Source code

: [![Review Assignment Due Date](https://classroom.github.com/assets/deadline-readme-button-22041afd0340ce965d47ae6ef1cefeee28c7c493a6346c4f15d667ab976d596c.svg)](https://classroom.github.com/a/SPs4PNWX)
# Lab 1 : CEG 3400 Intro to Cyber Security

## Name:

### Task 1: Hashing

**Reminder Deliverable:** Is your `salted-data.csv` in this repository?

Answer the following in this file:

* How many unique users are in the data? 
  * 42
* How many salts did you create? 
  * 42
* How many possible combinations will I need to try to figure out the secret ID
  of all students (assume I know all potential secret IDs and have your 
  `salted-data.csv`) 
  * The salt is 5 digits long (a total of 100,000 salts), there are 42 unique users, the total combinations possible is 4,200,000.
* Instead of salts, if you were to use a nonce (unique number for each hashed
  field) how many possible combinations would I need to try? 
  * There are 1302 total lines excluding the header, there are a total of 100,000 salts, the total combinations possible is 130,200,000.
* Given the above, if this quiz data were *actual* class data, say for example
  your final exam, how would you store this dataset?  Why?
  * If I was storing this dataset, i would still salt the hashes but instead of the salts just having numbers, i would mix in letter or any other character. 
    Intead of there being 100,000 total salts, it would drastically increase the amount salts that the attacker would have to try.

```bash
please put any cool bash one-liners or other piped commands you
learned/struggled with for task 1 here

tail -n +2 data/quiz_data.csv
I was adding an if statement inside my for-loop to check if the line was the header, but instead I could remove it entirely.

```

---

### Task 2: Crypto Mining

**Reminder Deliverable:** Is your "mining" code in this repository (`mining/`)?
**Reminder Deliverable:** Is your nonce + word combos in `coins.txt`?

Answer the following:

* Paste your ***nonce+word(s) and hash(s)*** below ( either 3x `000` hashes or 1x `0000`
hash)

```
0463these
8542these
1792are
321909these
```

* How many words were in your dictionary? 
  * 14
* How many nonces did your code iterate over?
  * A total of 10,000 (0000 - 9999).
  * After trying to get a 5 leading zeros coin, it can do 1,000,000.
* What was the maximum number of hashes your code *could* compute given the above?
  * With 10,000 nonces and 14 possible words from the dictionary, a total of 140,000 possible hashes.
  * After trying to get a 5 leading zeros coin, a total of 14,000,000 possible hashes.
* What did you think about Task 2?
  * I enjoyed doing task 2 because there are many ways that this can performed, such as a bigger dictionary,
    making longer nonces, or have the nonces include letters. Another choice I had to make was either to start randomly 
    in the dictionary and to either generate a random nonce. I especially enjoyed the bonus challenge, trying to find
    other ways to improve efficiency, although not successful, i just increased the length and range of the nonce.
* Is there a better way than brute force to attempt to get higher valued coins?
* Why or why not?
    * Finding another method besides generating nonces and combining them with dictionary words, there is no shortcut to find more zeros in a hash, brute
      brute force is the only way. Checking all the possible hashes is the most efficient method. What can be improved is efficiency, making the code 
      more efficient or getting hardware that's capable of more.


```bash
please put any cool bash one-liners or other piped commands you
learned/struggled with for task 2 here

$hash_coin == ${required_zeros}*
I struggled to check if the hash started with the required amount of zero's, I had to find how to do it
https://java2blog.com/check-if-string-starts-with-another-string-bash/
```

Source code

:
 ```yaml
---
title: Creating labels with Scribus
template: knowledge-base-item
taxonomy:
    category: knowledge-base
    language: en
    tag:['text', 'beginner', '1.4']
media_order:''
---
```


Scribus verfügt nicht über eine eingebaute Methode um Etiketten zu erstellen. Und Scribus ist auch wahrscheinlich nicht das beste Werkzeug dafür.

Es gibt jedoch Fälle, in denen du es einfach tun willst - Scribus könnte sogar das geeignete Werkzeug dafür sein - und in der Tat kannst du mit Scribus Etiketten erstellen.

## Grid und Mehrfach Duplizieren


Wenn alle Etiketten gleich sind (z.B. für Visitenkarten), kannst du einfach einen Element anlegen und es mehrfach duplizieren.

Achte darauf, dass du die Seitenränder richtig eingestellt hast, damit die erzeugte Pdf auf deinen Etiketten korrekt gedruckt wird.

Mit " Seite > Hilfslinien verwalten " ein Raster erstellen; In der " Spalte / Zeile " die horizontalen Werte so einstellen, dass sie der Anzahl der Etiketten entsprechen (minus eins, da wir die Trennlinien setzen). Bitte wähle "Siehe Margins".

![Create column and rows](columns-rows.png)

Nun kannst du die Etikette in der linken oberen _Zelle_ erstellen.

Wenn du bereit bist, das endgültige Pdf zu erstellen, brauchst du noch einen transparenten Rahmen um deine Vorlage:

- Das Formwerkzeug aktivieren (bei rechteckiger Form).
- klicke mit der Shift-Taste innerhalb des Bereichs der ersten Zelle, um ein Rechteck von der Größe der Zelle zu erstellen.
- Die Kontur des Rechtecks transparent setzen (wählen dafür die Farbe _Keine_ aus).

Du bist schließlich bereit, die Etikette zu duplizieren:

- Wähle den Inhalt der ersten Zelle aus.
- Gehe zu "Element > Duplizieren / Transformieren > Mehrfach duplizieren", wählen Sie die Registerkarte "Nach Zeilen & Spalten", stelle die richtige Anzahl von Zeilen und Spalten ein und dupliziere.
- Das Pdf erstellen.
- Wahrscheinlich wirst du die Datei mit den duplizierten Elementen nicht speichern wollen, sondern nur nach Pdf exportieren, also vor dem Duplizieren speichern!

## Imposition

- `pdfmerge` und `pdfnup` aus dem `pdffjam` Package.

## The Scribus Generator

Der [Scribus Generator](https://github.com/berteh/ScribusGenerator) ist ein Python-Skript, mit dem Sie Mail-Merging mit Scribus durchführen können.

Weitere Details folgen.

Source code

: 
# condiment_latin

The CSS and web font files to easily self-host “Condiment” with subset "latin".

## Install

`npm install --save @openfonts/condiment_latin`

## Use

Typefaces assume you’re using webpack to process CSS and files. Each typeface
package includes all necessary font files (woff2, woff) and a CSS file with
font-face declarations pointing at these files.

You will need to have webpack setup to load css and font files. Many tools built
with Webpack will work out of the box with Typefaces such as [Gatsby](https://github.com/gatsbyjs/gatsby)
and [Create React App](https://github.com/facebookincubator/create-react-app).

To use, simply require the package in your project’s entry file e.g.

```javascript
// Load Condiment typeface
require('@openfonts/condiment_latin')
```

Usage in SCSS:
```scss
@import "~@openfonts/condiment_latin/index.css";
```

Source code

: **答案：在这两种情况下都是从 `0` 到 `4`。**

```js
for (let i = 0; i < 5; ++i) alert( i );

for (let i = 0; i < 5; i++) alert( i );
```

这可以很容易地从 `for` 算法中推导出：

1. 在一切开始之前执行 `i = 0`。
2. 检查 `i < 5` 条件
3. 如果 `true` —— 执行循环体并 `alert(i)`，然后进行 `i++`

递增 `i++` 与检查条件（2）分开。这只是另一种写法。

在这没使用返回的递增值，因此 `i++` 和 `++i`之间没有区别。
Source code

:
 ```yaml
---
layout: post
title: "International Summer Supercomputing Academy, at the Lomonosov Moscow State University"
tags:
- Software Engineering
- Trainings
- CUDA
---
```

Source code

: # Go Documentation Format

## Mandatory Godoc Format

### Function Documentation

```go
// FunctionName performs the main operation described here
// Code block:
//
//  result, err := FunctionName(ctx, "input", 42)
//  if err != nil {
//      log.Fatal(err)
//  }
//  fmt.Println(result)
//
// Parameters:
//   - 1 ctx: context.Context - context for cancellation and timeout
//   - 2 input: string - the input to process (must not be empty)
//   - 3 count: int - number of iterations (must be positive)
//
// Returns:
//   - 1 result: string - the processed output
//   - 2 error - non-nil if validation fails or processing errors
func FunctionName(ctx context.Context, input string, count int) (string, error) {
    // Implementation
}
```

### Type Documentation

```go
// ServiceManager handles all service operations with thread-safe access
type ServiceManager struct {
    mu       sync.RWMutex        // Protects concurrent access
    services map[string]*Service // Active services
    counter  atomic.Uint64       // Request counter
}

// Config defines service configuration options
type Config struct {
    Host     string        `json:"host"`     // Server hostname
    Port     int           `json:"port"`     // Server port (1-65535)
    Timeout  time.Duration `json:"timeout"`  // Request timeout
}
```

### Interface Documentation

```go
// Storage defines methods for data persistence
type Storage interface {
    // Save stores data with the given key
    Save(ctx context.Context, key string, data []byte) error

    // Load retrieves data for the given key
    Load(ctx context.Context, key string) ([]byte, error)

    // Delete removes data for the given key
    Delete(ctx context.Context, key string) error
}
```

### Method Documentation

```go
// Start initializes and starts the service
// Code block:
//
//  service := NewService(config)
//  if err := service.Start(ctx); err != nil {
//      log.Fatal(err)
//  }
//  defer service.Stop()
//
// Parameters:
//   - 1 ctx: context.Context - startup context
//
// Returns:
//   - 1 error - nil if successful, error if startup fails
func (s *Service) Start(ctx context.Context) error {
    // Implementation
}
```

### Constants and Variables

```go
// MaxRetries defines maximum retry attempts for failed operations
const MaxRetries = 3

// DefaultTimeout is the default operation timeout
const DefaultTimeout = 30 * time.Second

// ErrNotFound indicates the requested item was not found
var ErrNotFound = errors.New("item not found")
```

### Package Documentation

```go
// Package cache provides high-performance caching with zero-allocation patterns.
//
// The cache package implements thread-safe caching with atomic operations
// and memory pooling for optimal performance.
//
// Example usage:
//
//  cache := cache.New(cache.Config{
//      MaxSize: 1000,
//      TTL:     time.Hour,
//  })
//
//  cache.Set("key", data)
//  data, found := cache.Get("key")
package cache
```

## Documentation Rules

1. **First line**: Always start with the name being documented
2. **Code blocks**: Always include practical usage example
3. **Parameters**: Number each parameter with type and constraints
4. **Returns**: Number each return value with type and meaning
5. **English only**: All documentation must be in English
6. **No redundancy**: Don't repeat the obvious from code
::::::::::
TASK ITEM ▸ Once you have checked each line above for the string "fails", state how many lines contain it and add nothing more.

EXERCISE SOLUTION ▸ 2